There are other elements to the story, of course, but the central MacGuffin is an underground brand of clothes, based on early-Twentieth-Century workwear, called Gabriel Hound. The Hounds are sturdy, functional, and posses an aesthetic appeal that transcends the ephemera of fashion, and as a result are highly sought after by those in the know. They're contrasted with the lower-quality offerings of modern fashion, which offer neither the durability or lasting appeal of the smaller brand.
There are other contrasts in the book, as well, between oddball open-source smartphones and the blandly ubiquitous iPhone, as well as between a working rock band and purely manufactured pop stars
There have also been some recent articles about a guy who advocates extreme minimalism. He gets by quite comfortably owning only 15-20 things, including clothing (one would assume frequent laundry days). Obviously not everyone can take things to that extreme, or would even want to, but it does raise the question of how much of the clutter most of us first world types is really necessary at all and how much is useless, or worse, a burden.
Now, a Life Without Stuff doesn't sound like too much fun, unless you're one of those ascetic philosopher types, in which case you can get by with maybe a blanket or a ticket to someplace with lax vagrancy laws. But a life with too much stuff means at some point you end up spending a lot of your time and money simply on acquiring, maintaining and storing your stuff, so that at some point your stuff ends up owning you. This can, of course, be circumvented by being extremely wealthy and having other people take care of your stuff, but that's not always an option.

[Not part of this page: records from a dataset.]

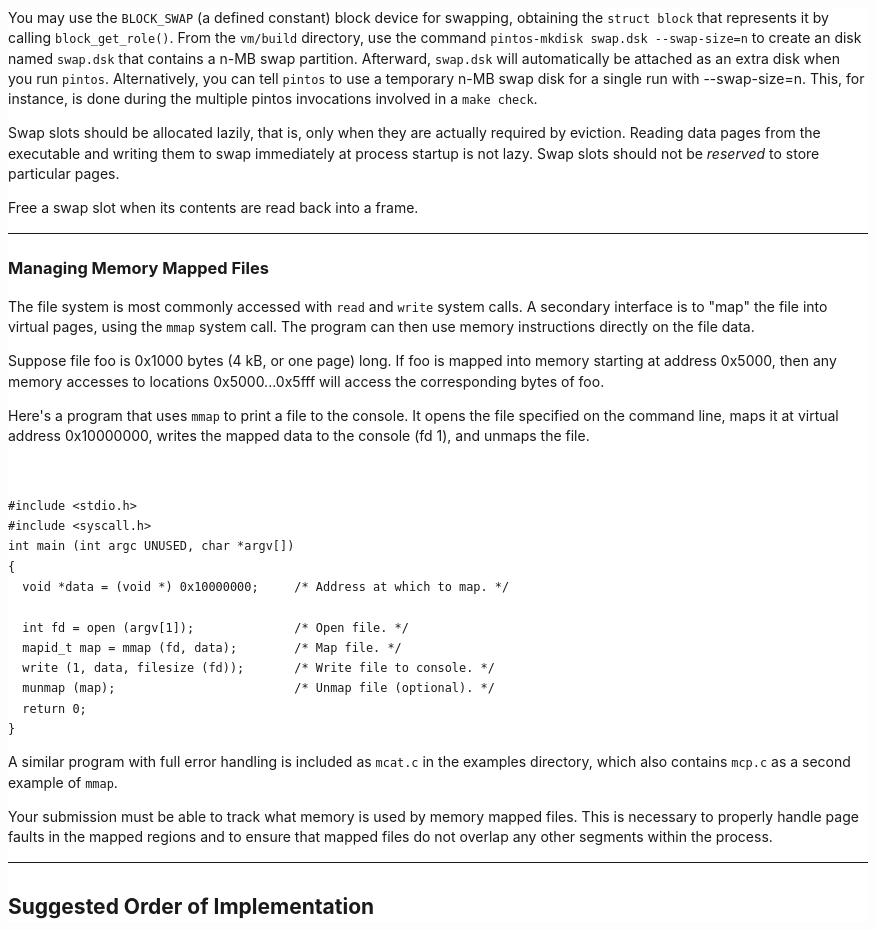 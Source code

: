 You may use the `BLOCK_SWAP` (a defined constant) block device for swapping, obtaining the `struct block` that represents it by calling `block_get_role()`. From the `vm/build` directory, use the command `pintos-mkdisk swap.dsk --swap-size=n` to create an disk named `swap.dsk` that contains a n\-MB swap partition. Afterward, `swap.dsk` will automatically be attached as an extra disk when you run `pintos`. Alternatively, you can tell `pintos` to use a temporary n\-MB swap disk for a single run with \--swap-size=n.  This, for instance, is done during the multiple pintos invocations involved in a `make check`.

Swap slots should be allocated lazily, that is, only when they are actually required by eviction. Reading data pages from the executable and writing them to swap immediately at process startup is not lazy. Swap slots should not be *reserved* to store particular pages.

Free a swap slot when its contents are read back into a frame.

* * *

### Managing Memory Mapped Files

The file system is most commonly accessed with `read` and `write` system calls. A secondary interface is to "map" the file into virtual pages, using the `mmap` system call. The program can then use memory instructions directly on the file data.

Suppose file foo is 0x1000 bytes (4 kB, or one page) long. If foo is mapped into memory starting at address 0x5000, then any memory accesses to locations 0x5000...0x5fff will access the corresponding bytes of foo.

Here's a program that uses `mmap` to print a file to the console. It opens the file specified on the command line, maps it at virtual address 0x10000000, writes the mapped data to the console (fd 1), and unmaps the file.

 
```
#include <stdio.h>
#include <syscall.h>
int main (int argc UNUSED, char *argv[])
{
  void *data = (void *) 0x10000000;     /* Address at which to map. */

  int fd = open (argv[1]);              /* Open file. */
  mapid_t map = mmap (fd, data);        /* Map file. */
  write (1, data, filesize (fd));       /* Write file to console. */
  munmap (map);                         /* Unmap file (optional). */
  return 0;
}
```
A similar program with full error handling is included as `mcat.c` in the examples directory, which also contains `mcp.c` as a second example of `mmap`.

Your submission must be able to track what memory is used by memory mapped files. This is necessary to properly handle page faults in the mapped regions and to ensure that mapped files do not overlap any other segments within the process.

* * *

Suggested Order of Implementation
---------------------------------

So somewhere between “I need some stuff” and “I'm drowning in stuff” there's a happy medium where you can say, “I've got the stuff I need.” In this case it would make sense to make sure the stuff you do is have is good stuff, quality goods that serve their purpose and will hold up to repeated use. Unfortunately, this kind of stuff is hard to find in this mass-market day and age, and even high price doesn't necessarily bring with it high durability.
So let's first set out some guidelines for what constitutes good stuff, and maybe in the future we'll be able to identify things that are worth hanging on to.
It is well made out of durable materials
It performs a useful function
It doesn't become quickly obsolete or out of fashion
It can be modified or personalized to suit the owner's specific needs
It is no more complicated than absolutely necessary
Of course, there's a certain “I know it when I see it” element to quality as well, but these guidelines should be a good start.